In order to maintain healthy growth, plants must extract a variety of elements from the soil in which they grow. These elements include phosphorus and the so-called micro-nutrients (e.g. copper, iron and zinc), but many soils are deficient in such elements or they contain them only in forms which cannot be readily taken up by plants (it is generally believed that essential elements cannot be readily taken up by plants unless they are present in dissolved form in the soil).
To counteract such deficiencies, sources of the deficient elements are commonly applied to soils in order to improve growth rates and yields obtained from crop plants. For example, phosphates are often added to soil to counteract a lack of available phosphorus. Phosphate added to the soil as a commercial fertilizer (e.g., mono-ammonium phosphate or triple-super-phosphate) is readily plant available, but is rapidly converted in soil to relatively unavailable forms. It has been estimated that only 10 to 30% of phosphate fertilizer is used by the plant in the year it is applied, and one-third to one-half of the phosphate fertilizer applied may never be recovered by the plant.
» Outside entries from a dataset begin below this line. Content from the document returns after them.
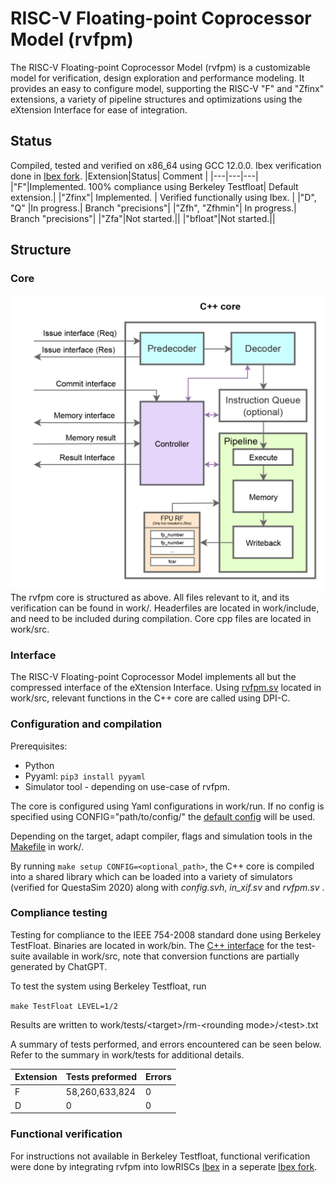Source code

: # RISC-V Floating-point Coprocessor Model (rvfpm)
The RISC-V Floating-point Coprocessor Model (rvfpm) is a customizable model for verification, design exploration and performance modeling. It provides an easy to configure model, supporting the RISC-V "F" and "Zfinx" extensions, a variety of pipeline structures and optimizations using the eXtension Interface for ease of integration.

## Status
Compiled, tested and verified on x86_64 using GCC 12.0.0. Ibex verification done in [Ibex fork](https://github.com/AndreasBakke/rvfpm_ibex_testing).
|Extension|Status| Comment |
|---|---|---|
|"F"|Implemented. 100% compliance using Berkeley Testfloat| Default extension.|
|"Zfinx"| Implemented. | Verified functionally using Ibex. |
|"D", "Q" |In progress.| Branch "precisions"|
|"Zfh", "Zfhmin"| In progress.| Branch "precisions"|
|"Zfa"|Not started.||
|"bfloat"|Not started.||

## Structure
### Core
![Core structure of the RISC-V Floating-point Coprocessor Model](doc/core_w_controller.png)
The rvfpm core is structured as above. All files relevant to it, and its verification can be found in work/. Headerfiles are located in work/include, and need to be included during compilation. Core cpp files are located in work/src.

### Interface
The RISC-V Floating-point Coprocessor Model implements all but the compressed interface of the eXtension Interface. Using [rvfpm.sv](work/src/rvfpm.sv) located in work/src, relevant functions in the C++ core are called using DPI-C. 

### Configuration and compilation
Prerequisites:
- Python
- Pyyaml: ```pip3 install pyyaml```
- Simulator tool - depending on use-case of rvfpm.

The core is configured using Yaml configurations in work/run. If no config is specified using CONFIG="path/to/config/" the [default config](work/run/default_config.yaml) will be used. 

Depending on the target, adapt compiler, flags and simulation tools in the [Makefile](work/Makefile) in work/.

By running ```make setup CONFIG=<optional_path>```, the C++ core is compiled into a shared library which can be loaded into a variety of simulators (verified for QuestaSim 2020) along with _config.svh_, _in_xif.sv_ and _rvfpm&#46;sv_ .


### Compliance testing
Testing for compliance to the IEEE 754-2008 standard done using Berkeley TestFloat. Binaries are located in work/bin. The [C++ interface](work/src/in_TestFloat.cpp) for the test-suite available in work/src, note that conversion functions are partially generated by ChatGPT.

To test the system using Berkeley Testfloat, run

```make TestFloat LEVEL=1/2```

Results are written to work/tests/\<target\>/rm-\<rounding mode\>/\<test\>.txt

A summary of tests performed, and errors encountered can be seen below. Refer to the summary in work/tests for additional details.

|Extension|Tests preformed|Errors|
|---|---|---|
F | 58,260,633,824 | 0
D | 0 | 0

### Functional verification
For instructions not available in Berkeley Testfloat, functional verification were done by integrating rvfpm into lowRISCs [Ibex](https://github.com/lowRISC/ibex) in a seperate [Ibex fork](https://github.com/AndreasBakke/rvfpm_ibex_testing).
Attempts have been made in the past to use microorganisms to improve the availability of essential elements in soil systems. In particular species of the fungus Penicillium has been used for this purpose. U.S. Pat. No. 5,026,417 describes an isolated strain of P. bilaiae which is capable of improving the uptake of phosphorous by plants when applied to the soil.
There is, however, still a need for systems for improving growth conditions for plants, particularly by increasing the levels of available phosphorus in soil systems.